Some people know a Chapter 13 as the "wage-earner's bankruptcy." This is because it is reserved for individuals who can afford to make regular payments to the bankruptcy trustee. The money goes toward paying off creditors, and the payments continue for three to five years.

A person's income determines the length of the repayment plan. If a person's monthly income is less than the state median, they will repay over three years. If it is greater, the plan lasts five years. While there are some exceptions to these, no bankruptcy repayment plan can last longer than five years.

In order to file a Chapter 13, your secured debts must be below $1,184,200 and unsecured debts have to be under $394,725. There are also other requirements, such as being able to afford the payments after taking care of necessary bills.

As part of this type of bankruptcy, you might be able to save your home. This is important for some who want to avoid foreclosure. You must have a plan to get the past-due balance paid while you continue to make current payments and pay the bankruptcy trustee.

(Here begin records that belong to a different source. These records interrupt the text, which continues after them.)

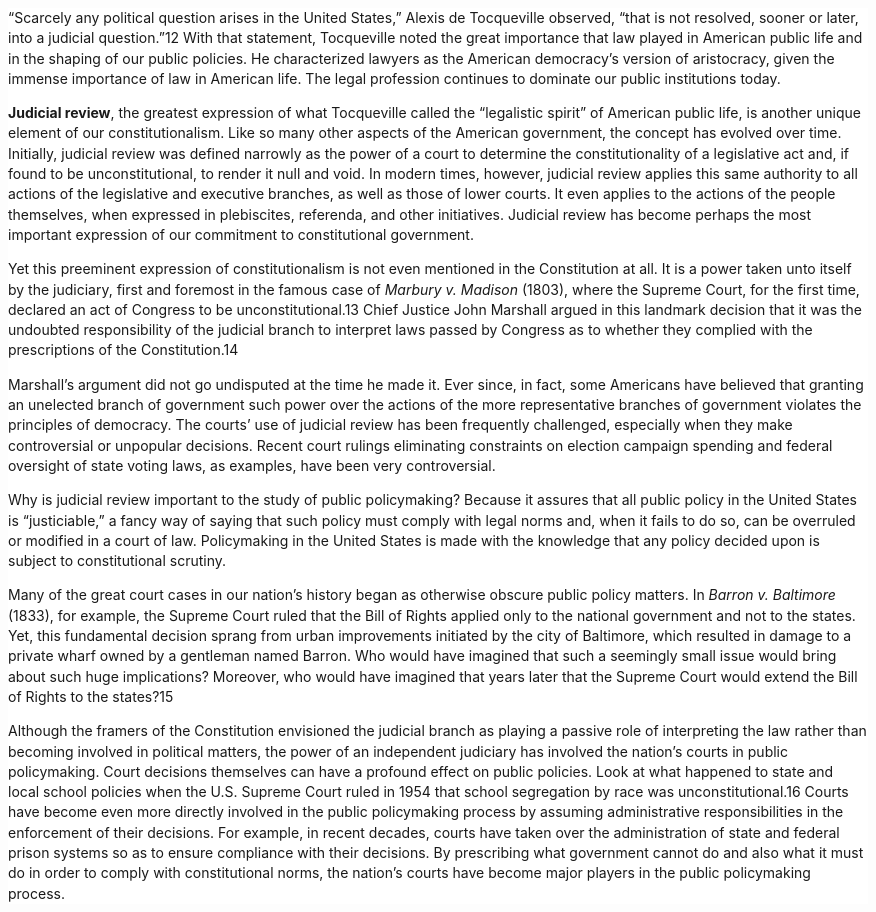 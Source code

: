 “Scarcely any political question arises in the United States,” Alexis de Tocqueville observed, “that is not resolved, sooner or later, into a judicial question.”12 With that statement, Tocqueville noted the great importance that law played in American public life and in the shaping of our public policies. He characterized lawyers as the American democracy’s version of aristocracy, given the immense importance of law in American life. The legal profession continues to dominate our public institutions today.

**Judicial review**, the greatest expression of what Tocqueville called the “legalistic spirit” of American public life, is another unique element of our constitutionalism. Like so many other aspects of the American government, the concept has evolved over time. Initially, judicial review was defined narrowly as the power of a court to determine the constitutionality of a legislative act and, if found to be unconstitutional, to render it null and void. In modern times, however, judicial review applies this same authority to all actions of the legislative and executive branches, as well as those of lower courts. It even applies to the actions of the people themselves, when expressed in plebiscites, referenda, and other initiatives. Judicial review has become perhaps the most important expression of our commitment to constitutional government.

Yet this preeminent expression of constitutionalism is not even mentioned in the Constitution at all. It is a power taken unto itself by the judiciary, first and foremost in the famous case of _Marbury v. Madison_ (1803), where the Supreme Court, for the first time, declared an act of Congress to be unconstitutional.13 Chief Justice John Marshall argued in this landmark decision that it was the undoubted responsibility of the judicial branch to interpret laws passed by Congress as to whether they complied with the prescriptions of the Constitution.14

Marshall’s argument did not go undisputed at the time he made it. Ever since, in fact, some Americans have believed that granting an unelected branch of government such power over the actions of the more representative branches of government violates the principles of democracy. The courts’ use of judicial review has been frequently challenged, especially when they make controversial or unpopular decisions. Recent court rulings eliminating constraints on election campaign spending and federal oversight of state voting laws, as examples, have been very controversial.

Why is judicial review important to the study of public policymaking? Because it assures that all public policy in the United States is “justiciable,” a fancy way of saying that such policy must comply with legal norms and, when it fails to do so, can be overruled or modified in a court of law. Policymaking in the United States is made with the knowledge that any policy decided upon is subject to constitutional scrutiny.

Many of the great court cases in our nation’s history began as otherwise obscure public policy matters. In _Barron v. Baltimore_ (1833), for example, the Supreme Court ruled that the Bill of Rights applied only to the national government and not to the states. Yet, this fundamental decision sprang from urban improvements initiated by the city of Baltimore, which resulted in damage to a private wharf owned by a gentleman named Barron. Who would have imagined that such a seemingly small issue would bring about such huge implications? Moreover, who would have imagined that years later that the Supreme Court would extend the Bill of Rights to the states?15

Although the framers of the Constitution envisioned the judicial branch as playing a passive role of interpreting the law rather than becoming involved in political matters, the power of an independent judiciary has involved the nation’s courts in public policymaking. Court decisions themselves can have a profound effect on public policies. Look at what happened to state and local school policies when the U.S. Supreme Court ruled in 1954 that school segregation by race was unconstitutional.16 Courts have become even more directly involved in the public policymaking process by assuming administrative responsibilities in the enforcement of their decisions. For example, in recent decades, courts have taken over the administration of state and federal prison systems so as to ensure compliance with their decisions. By prescribing what government cannot do and also what it must do in order to comply with constitutional norms, the nation’s courts have become major players in the public policymaking process.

You also have the benefit of the automatic stay when you file this type of case. This prevents creditors from contacting you to try to collect a debt. Generally, other people named on these accounts can't be contacted either because your case provides repayment in accordance with the court's requirements.

Before you file for bankruptcy protection, make sure you understand how it affects you. Know your responsibilities and rights so you can ensure compliance throughout the case.